--- Problem to solve ---
With the pictures omitted, write out the entries that follow exactly as they stand.

--- Extracted records ---
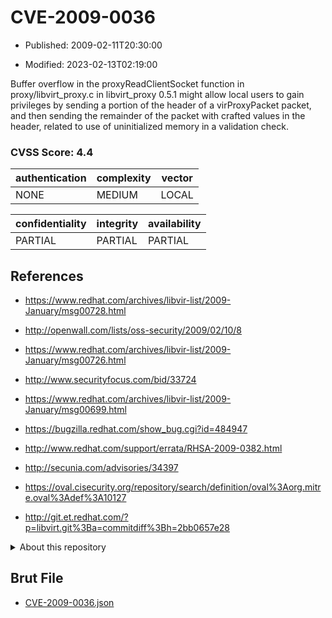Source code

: # CVE-2009-0036

- Published: 2009-02-11T20:30:00

- Modified: 2023-02-13T02:19:00

Buffer overflow in the proxyReadClientSocket function in proxy/libvirt_proxy.c in libvirt_proxy 0.5.1 might allow local users to gain privileges by sending a portion of the header of a virProxyPacket packet, and then sending the remainder of the packet with crafted values in the header, related to use of uninitialized memory in a validation check.

### CVSS Score: **4.4**

| authentication | complexity | vector |
| --- | --- | --- |
| NONE | MEDIUM | LOCAL |

| confidentiality | integrity | availability |
| --- | --- | --- |
| PARTIAL | PARTIAL | PARTIAL |

## References

* https://www.redhat.com/archives/libvir-list/2009-January/msg00728.html

* http://openwall.com/lists/oss-security/2009/02/10/8

* https://www.redhat.com/archives/libvir-list/2009-January/msg00726.html

* http://www.securityfocus.com/bid/33724

* https://www.redhat.com/archives/libvir-list/2009-January/msg00699.html

* https://bugzilla.redhat.com/show_bug.cgi?id=484947

* http://www.redhat.com/support/errata/RHSA-2009-0382.html

* http://secunia.com/advisories/34397

* https://oval.cisecurity.org/repository/search/definition/oval%3Aorg.mitre.oval%3Adef%3A10127

* http://git.et.redhat.com/?p=libvirt.git%3Ba=commitdiff%3Bh=2bb0657e28

<details>
<summary>About this repository</summary> 

  This repository is part of the project [Live Hack CVE](https://github.com/Live-Hack-CVE). Main website can be found [www.live-hack.org](https://www.live-hack.org) 
  
  Made by [Sn0wAlice](https://github.com/Sn0wAlice) for the people that care about security and need to have a feed of the latest CVEs. Hope you enjoy it, don't forget to star the repo and follow me on [Twitter](https://twitter.com/Sn0wAlice) and [Github](https://github.com/Sn0wAlice). And that is my [personnal website](https://www.alice-snow.me/)

  - [Home Page](https://github.com/Live-Hack-CVE)
  - [Framework](https://github.com/Live-Hack-CVE/cve-framework)
  - [CVE database](https://github.com/Live-Hack-CVE/full_database)
  - [Changelog](https://github.com/Live-Hack-CVE/Changelog)
</details>

## Brut File

* [CVE-2009-0036.json](https://raw.githubusercontent.com/Live-Hack-CVE/full_database/main/cves/2009/CVE-2009-0036.json)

--- Output ---
Source code

: # CVE-2009-0036

- Published: 2009-02-11T20:30:00

- Modified: 2023-02-13T02:19:00

Buffer overflow in the proxyReadClientSocket function in proxy/libvirt_proxy.c in libvirt_proxy 0.5.1 might allow local users to gain privileges by sending a portion of the header of a virProxyPacket packet, and then sending the remainder of the packet with crafted values in the header, related to use of uninitialized memory in a validation check.

### CVSS Score: **4.4**

| authentication | complexity | vector |
| --- | --- | --- |
| NONE | MEDIUM | LOCAL |

| confidentiality | integrity | availability |
| --- | --- | --- |
| PARTIAL | PARTIAL | PARTIAL |

## References

* https://www.redhat.com/archives/libvir-list/2009-January/msg00728.html

* http://openwall.com/lists/oss-security/2009/02/10/8

* https://www.redhat.com/archives/libvir-list/2009-January/msg00726.html

* http://www.securityfocus.com/bid/33724

* https://www.redhat.com/archives/libvir-list/2009-January/msg00699.html

* https://bugzilla.redhat.com/show_bug.cgi?id=484947

* http://www.redhat.com/support/errata/RHSA-2009-0382.html

* http://secunia.com/advisories/34397

* https://oval.cisecurity.org/repository/search/definition/oval%3Aorg.mitre.oval%3Adef%3A10127

* http://git.et.redhat.com/?p=libvirt.git%3Ba=commitdiff%3Bh=2bb0657e28

<details>
<summary>About this repository</summary> 

  This repository is part of the project [Live Hack CVE](https://github.com/Live-Hack-CVE). Main website can be found [www.live-hack.org](https://www.live-hack.org) 
  
  Made by [Sn0wAlice](https://github.com/Sn0wAlice) for the people that care about security and need to have a feed of the latest CVEs. Hope you enjoy it, don't forget to star the repo and follow me on [Twitter](https://twitter.com/Sn0wAlice) and [Github](https://github.com/Sn0wAlice). And that is my [personnal website](https://www.alice-snow.me/)

  - [Home Page](https://github.com/Live-Hack-CVE)
  - [Framework](https://github.com/Live-Hack-CVE/cve-framework)
  - [CVE database](https://github.com/Live-Hack-CVE/full_database)
  - [Changelog](https://github.com/Live-Hack-CVE/Changelog)
</details>

## Brut File

* [CVE-2009-0036.json](https://raw.githubusercontent.com/Live-Hack-CVE/full_database/main/cves/2009/CVE-2009-0036.json)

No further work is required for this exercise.